Aprendemos de los tajos, las gotitas de sangre, las cicatrices finas como trazos que quedan en la piel (y en la mente). Aprendemos a distinguir voces disímiles y a protegernos de esos niños que por siempre escupirán al pronunciar las p y las b. Aprendemos el calor, el frío, la garúa en la formación del patio. Aprendemos a jugar con el pelo largo de quien está en la carpeta de adelante. Aprendemos malas palabras y palabras subidas de tono que algún malandrín nos dice al oído (calor en la oreja). Aprendemos a mirar un rostro empapado por el llanto incontrolable: la tristeza que se nos contagia, la empatía.

Eso se ha perdido de golpe, y ya es mucho tiempo. Algunas personas me cuentan asombradas que sus hijos desaprendieron parte del habla por no estar en contacto con otros niños. O de niños que eran sociables y se volvieron tímidos, u otros que se reencuentran con sus amiguitos y no saben bien cómo interactuar en vivo. También de niños que están profundamente tristes.

Lo que escribo arriba es anecdótico, pero en otras partes ya se está estudiando cómo la pandemia afectó a infantes, niños y adolescentes. Las consecuencias son reales. En Estados Unidos, una serie de estudios coincide en que la ansiedad y la depresión se han elevado a niveles que antes solo se encontraba en cuadros psiquiátricos. Según una investigación de la Universidad de Oregón, la regresión que algunos mencionan parece ser real: hay chicos que piden dormir en la cama de sus padres (cuando habían dejado de hacerlo), niños que ya manejaban un lenguaje maduro vuelven a hablar como bebés. Hay bebés irritables capaces de llorar todo el día. Según un estudio de la Universidad de Bath, cunde la soledad y aislamiento.

También el miedo. Se están incubando miedos.

Los psicólogos suelen recomendarles a los padres que la atención es fundamental: hacerse cargo, dar cuidado y que el niño lo sienta así. Eso da seguridad y confianza. No tener una respuesta positiva, sentir que papá no está allí, lleva a la frustración. Es algo que saben intuitivamente muchos padres.
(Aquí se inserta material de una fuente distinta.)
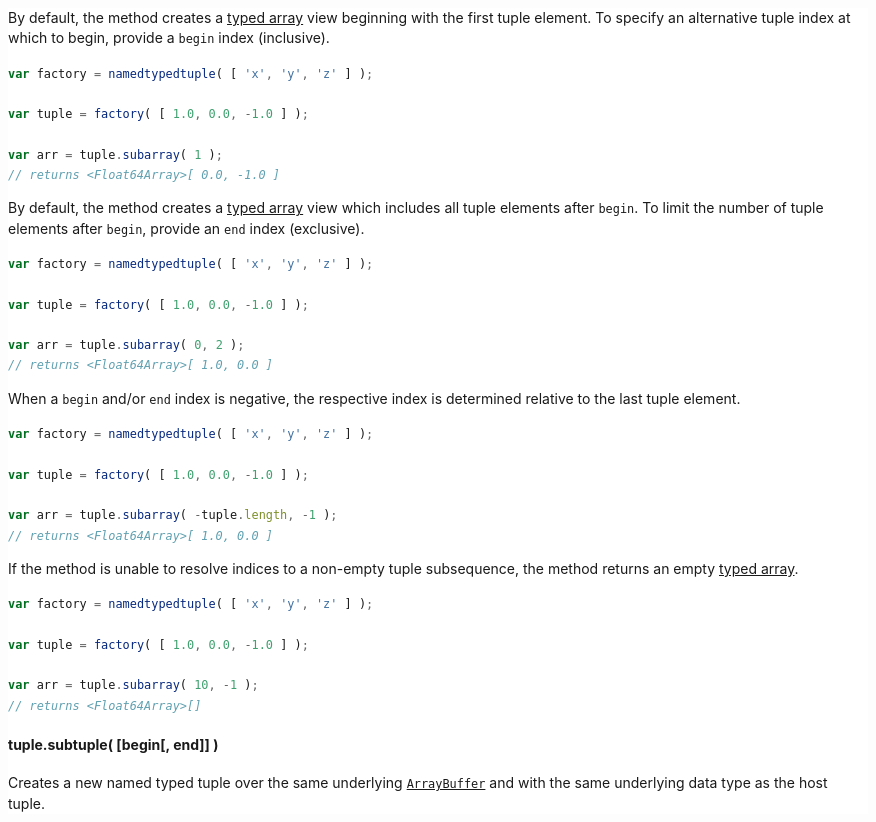 By default, the method creates a [typed array][@stdlib/array/typed] view beginning with the first tuple element. To specify an alternative tuple index at which to begin, provide a `begin` index (inclusive).

```javascript
var factory = namedtypedtuple( [ 'x', 'y', 'z' ] );

var tuple = factory( [ 1.0, 0.0, -1.0 ] );

var arr = tuple.subarray( 1 );
// returns <Float64Array>[ 0.0, -1.0 ]
```

By default, the method creates a [typed array][@stdlib/array/typed] view which includes all tuple elements after `begin`. To limit the number of tuple elements after `begin`, provide an `end` index (exclusive).

```javascript
var factory = namedtypedtuple( [ 'x', 'y', 'z' ] );

var tuple = factory( [ 1.0, 0.0, -1.0 ] );

var arr = tuple.subarray( 0, 2 );
// returns <Float64Array>[ 1.0, 0.0 ]
```

When a `begin` and/or `end` index is negative, the respective index is determined relative to the last tuple element.

```javascript
var factory = namedtypedtuple( [ 'x', 'y', 'z' ] );

var tuple = factory( [ 1.0, 0.0, -1.0 ] );

var arr = tuple.subarray( -tuple.length, -1 );
// returns <Float64Array>[ 1.0, 0.0 ]
```

If the method is unable to resolve indices to a non-empty tuple subsequence, the method returns an empty [typed array][@stdlib/array/typed].

```javascript
var factory = namedtypedtuple( [ 'x', 'y', 'z' ] );

var tuple = factory( [ 1.0, 0.0, -1.0 ] );

var arr = tuple.subarray( 10, -1 );
// returns <Float64Array>[]
```

<a name="method-subtuple"></a>

#### tuple.subtuple( \[begin\[, end]] )

Creates a new named typed tuple over the same underlying [`ArrayBuffer`][@stdlib/array/buffer] and with the same underlying data type as the host tuple.


[npm-image]: http://img.shields.io/npm/v/@stdlib/utils-named-typed-tuple.svg
[npm-url]: https://npmjs.org/package/@stdlib/utils-named-typed-tuple
[test-image]: https://github.com/stdlib-js/utils-named-typed-tuple/actions/workflows/test.yml/badge.svg?branch=v0.2.2
[test-url]: https://github.com/stdlib-js/utils-named-typed-tuple/actions/workflows/test.yml?query=branch:v0.2.2
[coverage-image]: https://img.shields.io/codecov/c/github/stdlib-js/utils-named-typed-tuple/main.svg
[coverage-url]: https://codecov.io/github/stdlib-js/utils-named-typed-tuple?branch=main
[chat-image]: https://img.shields.io/gitter/room/stdlib-js/stdlib.svg
[chat-url]: https://app.gitter.im/#/room/#stdlib-js_stdlib:gitter.im
[stdlib]: https://github.com/stdlib-js/stdlib
[stdlib-authors]: https://github.com/stdlib-js/stdlib/graphs/contributors
[umd]: https://github.com/umdjs/umd
[es-module]: https://developer.mozilla.org/en-US/docs/Web/JavaScript/Guide/Modules
[deno-url]: https://github.com/stdlib-js/utils-named-typed-tuple/tree/deno
[deno-readme]: https://github.com/stdlib-js/utils-named-typed-tuple/blob/deno/README.md
[umd-url]: https://github.com/stdlib-js/utils-named-typed-tuple/tree/umd
[umd-readme]: https://github.com/stdlib-js/utils-named-typed-tuple/blob/umd/README.md
[esm-url]: https://github.com/stdlib-js/utils-named-typed-tuple/tree/esm
[esm-readme]: https://github.com/stdlib-js/utils-named-typed-tuple/blob/esm/README.md
[branches-url]: https://github.com/stdlib-js/utils-named-typed-tuple/blob/main/branches.md
[stdlib-license]: https://raw.githubusercontent.com/stdlib-js/utils-named-typed-tuple/main/LICENSE
[@stdlib/array/buffer]: https://github.com/stdlib-js/array-buffer/tree/esm
[json]: http://www.json.org/
[@stdlib/array/typed]: https://github.com/stdlib-js/array-typed/tree/esm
Pero en circunstancias como la que vivimos surge la pregunta: ¿qué papá o mamá es capaz de mantener la calidez de sus respuestas y atenciones después de 84 semanas? ¿Qué padre puede estar igual de disponible, igual de presto para hacer la tarea de álgebra entre los platos del lonche?
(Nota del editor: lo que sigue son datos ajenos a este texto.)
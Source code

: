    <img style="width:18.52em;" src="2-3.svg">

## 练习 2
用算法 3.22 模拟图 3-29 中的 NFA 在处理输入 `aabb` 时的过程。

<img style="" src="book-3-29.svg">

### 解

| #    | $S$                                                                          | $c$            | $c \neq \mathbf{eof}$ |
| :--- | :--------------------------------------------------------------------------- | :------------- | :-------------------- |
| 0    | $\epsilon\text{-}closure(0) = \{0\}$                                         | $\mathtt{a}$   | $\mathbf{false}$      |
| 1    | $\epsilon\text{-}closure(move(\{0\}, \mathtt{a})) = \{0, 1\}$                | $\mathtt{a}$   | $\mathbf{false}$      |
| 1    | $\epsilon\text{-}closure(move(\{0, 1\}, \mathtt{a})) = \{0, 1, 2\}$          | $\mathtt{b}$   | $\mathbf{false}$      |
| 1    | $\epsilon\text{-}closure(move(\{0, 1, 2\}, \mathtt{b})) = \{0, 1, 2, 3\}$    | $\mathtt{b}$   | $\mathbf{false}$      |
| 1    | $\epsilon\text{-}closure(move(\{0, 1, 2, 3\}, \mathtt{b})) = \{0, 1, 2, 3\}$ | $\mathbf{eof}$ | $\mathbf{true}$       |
En el primer mundo se estudia otro factor que para ellos es marginal: el desempleo, la súbita vulnerabilidad y la pérdida financiera como causantes de estrés en los hogares. En el Perú, un país pobre, y con millones de puestos de trabajo perdidos, este aspecto no es nada marginal. Por si fuera poco, la proporción de muertes ha sido una de las más altas del mundo. Eso quiere decir que un montón de niños se quedaron sin abuelos o padres, o que casi con seguridad les tocó ver esas pérdidas en algún amiguito. Han vivido la tristeza en casa, y también han visto a papá perder el trabajo y a mamá lidiar con el recibo de telefonía que les permite conectarse a las clases y también usar ciertos escapes en línea: Roblox, por ejemplo, esa plataforma de realidad virtual donde los niños van a jugar en lugares imaginarios, y que creció exponencialmente en la pandemia. Otro síntoma: niños que pasan horas allí. Otra fuente de aprensión: hay que vigilar esas aventuras, porque detrás de un avatar divertido que les habla puede haber un mal sujeto.

Estrés y más estrés. El estrés arruina todo. Incide en la mente y en el cuerpo. Lo peor: se contagia a los niños.
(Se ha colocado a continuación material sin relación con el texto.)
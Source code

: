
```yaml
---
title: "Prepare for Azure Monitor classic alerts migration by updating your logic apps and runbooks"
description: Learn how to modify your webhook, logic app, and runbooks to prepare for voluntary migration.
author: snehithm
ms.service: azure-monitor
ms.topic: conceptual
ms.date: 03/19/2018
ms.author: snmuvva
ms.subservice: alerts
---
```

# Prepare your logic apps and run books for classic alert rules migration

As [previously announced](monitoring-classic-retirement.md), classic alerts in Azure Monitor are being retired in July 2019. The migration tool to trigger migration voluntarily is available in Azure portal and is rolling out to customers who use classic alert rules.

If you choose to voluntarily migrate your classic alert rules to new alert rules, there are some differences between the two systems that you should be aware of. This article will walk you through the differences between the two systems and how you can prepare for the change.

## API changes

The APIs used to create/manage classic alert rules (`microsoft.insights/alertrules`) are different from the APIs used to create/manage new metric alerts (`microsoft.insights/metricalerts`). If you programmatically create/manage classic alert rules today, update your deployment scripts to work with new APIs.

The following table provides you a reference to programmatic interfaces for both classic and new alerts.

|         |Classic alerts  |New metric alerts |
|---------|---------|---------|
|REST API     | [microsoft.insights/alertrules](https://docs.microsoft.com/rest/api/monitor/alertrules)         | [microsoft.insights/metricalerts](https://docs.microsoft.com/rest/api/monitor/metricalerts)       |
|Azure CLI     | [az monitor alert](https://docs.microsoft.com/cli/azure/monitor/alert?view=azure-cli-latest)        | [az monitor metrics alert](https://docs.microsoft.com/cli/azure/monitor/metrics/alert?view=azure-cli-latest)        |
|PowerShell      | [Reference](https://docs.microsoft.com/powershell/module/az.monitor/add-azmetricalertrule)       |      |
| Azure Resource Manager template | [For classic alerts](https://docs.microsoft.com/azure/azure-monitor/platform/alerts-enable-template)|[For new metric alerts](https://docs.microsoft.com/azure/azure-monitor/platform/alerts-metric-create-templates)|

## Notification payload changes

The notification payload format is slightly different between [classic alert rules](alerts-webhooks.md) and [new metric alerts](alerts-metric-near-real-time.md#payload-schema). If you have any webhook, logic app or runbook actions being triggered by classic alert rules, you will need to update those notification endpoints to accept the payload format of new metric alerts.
Tal vez debamos sumar, en el Perú, el desasosiego de las sucesivas crisis políticas: el hecho de que en tantos hogares papá y mamá se sientan amenazados por un candidato o por otro, por el congreso o el presidente. Y la televisión alarmista y mentirosa en la sala. Los hogares son sitios muy cargados.

Abrir los colegios no va a solucionar de golpe los problemas causados por la pandemia pero servirá para que los chicos empiecen a sanar y a olvidar, y a continuar un proceso que quedó trunco. El gobierno de Pedro Castillo, el candidato que usó como capital simbólico su condición de maestro rural, tendría que hacerlo posible, y tendría que hablarle al país de esa urgencia. Pero bueno, sabemos que él no habla. Así estamos: los hijos en casa, estresados y ansiosos —muchos con problemas de comunicación—, las aulas que no abren y un presidente mudo, que aumenta con su silencio la tensión de los días.